What you are asked to do:
Begin at the line below that has "Locally-predicted attention with" and stop after the line that has "How is the loss". Please restate only those lines, word for word.

Dataset items:
-- Opening Marker --
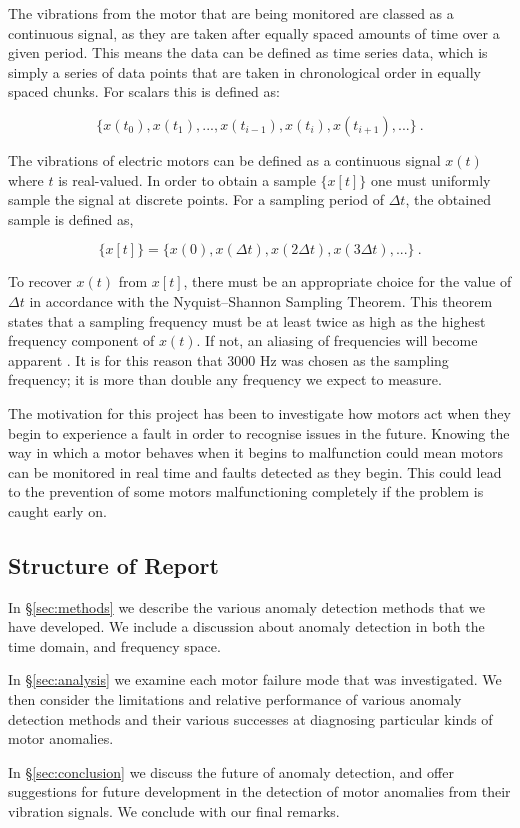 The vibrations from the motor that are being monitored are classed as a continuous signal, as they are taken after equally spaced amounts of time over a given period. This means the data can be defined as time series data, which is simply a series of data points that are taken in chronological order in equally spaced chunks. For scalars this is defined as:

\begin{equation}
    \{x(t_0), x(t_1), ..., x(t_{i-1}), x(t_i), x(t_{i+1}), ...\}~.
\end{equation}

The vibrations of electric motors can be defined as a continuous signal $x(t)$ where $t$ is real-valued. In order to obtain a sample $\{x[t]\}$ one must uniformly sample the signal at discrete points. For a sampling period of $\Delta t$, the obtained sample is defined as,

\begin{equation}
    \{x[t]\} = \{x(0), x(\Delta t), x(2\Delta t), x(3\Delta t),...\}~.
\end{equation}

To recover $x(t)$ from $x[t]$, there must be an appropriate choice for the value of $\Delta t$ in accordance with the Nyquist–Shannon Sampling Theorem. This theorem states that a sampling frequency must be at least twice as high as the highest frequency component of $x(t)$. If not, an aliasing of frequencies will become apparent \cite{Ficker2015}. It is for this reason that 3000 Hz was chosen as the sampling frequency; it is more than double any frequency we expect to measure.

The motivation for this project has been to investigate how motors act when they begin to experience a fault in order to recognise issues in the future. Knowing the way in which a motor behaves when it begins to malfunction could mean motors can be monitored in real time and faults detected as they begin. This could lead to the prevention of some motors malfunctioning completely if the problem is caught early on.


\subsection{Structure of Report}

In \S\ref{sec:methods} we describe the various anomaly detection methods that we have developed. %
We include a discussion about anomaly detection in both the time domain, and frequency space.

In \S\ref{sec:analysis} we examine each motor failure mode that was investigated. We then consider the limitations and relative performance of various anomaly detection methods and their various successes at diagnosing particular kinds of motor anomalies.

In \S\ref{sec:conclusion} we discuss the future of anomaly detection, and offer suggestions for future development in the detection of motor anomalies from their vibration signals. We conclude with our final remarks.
-- Closing Marker --
-- Opening Marker --
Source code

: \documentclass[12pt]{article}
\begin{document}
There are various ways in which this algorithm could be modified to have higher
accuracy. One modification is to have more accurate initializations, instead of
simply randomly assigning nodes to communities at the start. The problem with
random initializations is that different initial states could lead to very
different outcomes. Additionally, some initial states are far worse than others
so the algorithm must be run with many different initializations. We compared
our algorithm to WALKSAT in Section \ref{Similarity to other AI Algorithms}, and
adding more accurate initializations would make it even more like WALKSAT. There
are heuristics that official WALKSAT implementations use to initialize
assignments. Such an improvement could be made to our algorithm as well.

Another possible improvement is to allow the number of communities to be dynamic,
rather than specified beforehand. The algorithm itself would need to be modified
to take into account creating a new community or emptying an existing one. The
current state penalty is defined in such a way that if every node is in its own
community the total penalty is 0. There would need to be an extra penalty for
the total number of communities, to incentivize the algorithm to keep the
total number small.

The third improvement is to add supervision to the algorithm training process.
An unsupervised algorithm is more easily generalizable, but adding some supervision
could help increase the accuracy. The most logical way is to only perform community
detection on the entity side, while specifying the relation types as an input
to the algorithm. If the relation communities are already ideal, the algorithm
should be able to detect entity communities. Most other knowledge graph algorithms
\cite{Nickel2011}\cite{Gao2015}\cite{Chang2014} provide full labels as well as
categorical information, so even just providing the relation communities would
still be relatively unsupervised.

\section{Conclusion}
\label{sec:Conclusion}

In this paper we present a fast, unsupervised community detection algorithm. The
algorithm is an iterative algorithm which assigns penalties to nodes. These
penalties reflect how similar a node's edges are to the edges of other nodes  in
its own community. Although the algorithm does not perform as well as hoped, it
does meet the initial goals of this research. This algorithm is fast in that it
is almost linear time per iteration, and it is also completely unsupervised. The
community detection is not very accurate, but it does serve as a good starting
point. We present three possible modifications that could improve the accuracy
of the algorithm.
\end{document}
-- Closing Marker --
-- Opening Marker --
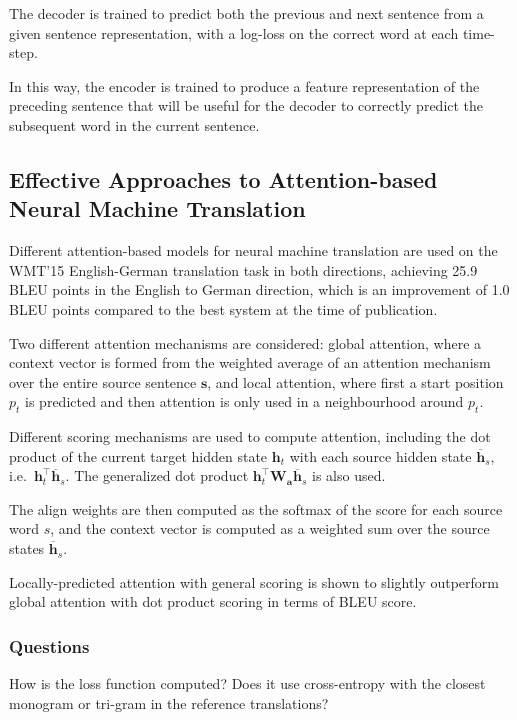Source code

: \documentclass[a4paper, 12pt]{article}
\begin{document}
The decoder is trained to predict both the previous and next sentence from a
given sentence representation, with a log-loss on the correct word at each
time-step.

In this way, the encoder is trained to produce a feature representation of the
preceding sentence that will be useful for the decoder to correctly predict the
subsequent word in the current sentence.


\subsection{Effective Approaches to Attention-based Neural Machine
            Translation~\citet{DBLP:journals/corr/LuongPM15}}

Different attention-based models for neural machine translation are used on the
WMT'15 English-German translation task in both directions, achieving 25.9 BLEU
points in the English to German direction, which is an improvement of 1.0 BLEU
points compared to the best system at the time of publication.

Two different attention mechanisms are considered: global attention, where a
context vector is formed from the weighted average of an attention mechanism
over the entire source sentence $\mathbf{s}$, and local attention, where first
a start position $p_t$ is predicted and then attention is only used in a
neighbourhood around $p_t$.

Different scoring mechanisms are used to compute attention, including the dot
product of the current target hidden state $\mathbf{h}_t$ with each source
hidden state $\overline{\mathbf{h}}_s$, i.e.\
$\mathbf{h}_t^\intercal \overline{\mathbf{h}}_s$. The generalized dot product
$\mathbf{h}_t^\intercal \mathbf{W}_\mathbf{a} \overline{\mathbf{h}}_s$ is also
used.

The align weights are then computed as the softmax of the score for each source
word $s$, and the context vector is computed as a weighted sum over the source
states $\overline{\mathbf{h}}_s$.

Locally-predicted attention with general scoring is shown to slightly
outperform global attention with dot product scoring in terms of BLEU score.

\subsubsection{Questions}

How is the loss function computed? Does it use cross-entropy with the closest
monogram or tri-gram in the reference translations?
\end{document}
-- Closing Marker --
Exercise solution:
Locally-predicted attention with general scoring is shown to slightly
outperform global attention with dot product scoring in terms of BLEU score.

\subsubsection{Questions}

How is the loss function computed? Does it use cross-entropy with the closest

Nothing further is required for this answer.